## Problem to work on
Nothing but the images should be left out when the entries are restated word for word.

## Data listing
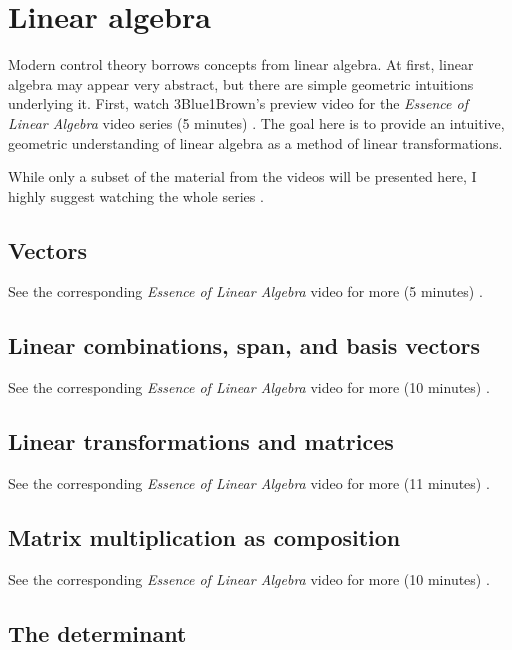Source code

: \chapter{Linear algebra}

Modern control theory borrows concepts from linear algebra. At first, linear
algebra may appear very abstract, but there are simple geometric intuitions
underlying it. First, watch 3Blue1Brown's preview video for the
\textit{Essence of Linear Algebra} video series (5 minutes)
\cite{bib:linalg_preview}. The goal here is to provide an intuitive, geometric
understanding of linear algebra as a method of linear transformations.

While only a subset of the material from the videos will be presented here, I
highly suggest watching the whole series \cite{bib:essence_of_linalg}.

\section{Vectors}

See the corresponding \textit{Essence of Linear Algebra} video for more (5
minutes) \cite{bib:linalg_vectors}.

\section{Linear combinations, span, and basis vectors}

See the corresponding \textit{Essence of Linear Algebra} video for more (10
minutes) \cite{bib:linalg_linear_combinations}.

\section{Linear transformations and matrices}

See the corresponding \textit{Essence of Linear Algebra} video for more (11
minutes) \cite{bib:linalg_linear_transformations_and_matrices}.

\section{Matrix multiplication as composition}

See the corresponding \textit{Essence of Linear Algebra} video for more (10
minutes) \cite{bib:linalg_matrix_multiplication_as_composition}.

\section{The determinant}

## Expected answer
Source code

: \chapter{Linear algebra}

Modern control theory borrows concepts from linear algebra. At first, linear
algebra may appear very abstract, but there are simple geometric intuitions
underlying it. First, watch 3Blue1Brown's preview video for the
\textit{Essence of Linear Algebra} video series (5 minutes)
\cite{bib:linalg_preview}. The goal here is to provide an intuitive, geometric
understanding of linear algebra as a method of linear transformations.

While only a subset of the material from the videos will be presented here, I
highly suggest watching the whole series \cite{bib:essence_of_linalg}.

\section{Vectors}

See the corresponding \textit{Essence of Linear Algebra} video for more (5
minutes) \cite{bib:linalg_vectors}.

\section{Linear combinations, span, and basis vectors}

See the corresponding \textit{Essence of Linear Algebra} video for more (10
minutes) \cite{bib:linalg_linear_combinations}.

\section{Linear transformations and matrices}

See the corresponding \textit{Essence of Linear Algebra} video for more (11
minutes) \cite{bib:linalg_linear_transformations_and_matrices}.

\section{Matrix multiplication as composition}

See the corresponding \textit{Essence of Linear Algebra} video for more (10
minutes) \cite{bib:linalg_matrix_multiplication_as_composition}.

\section{The determinant}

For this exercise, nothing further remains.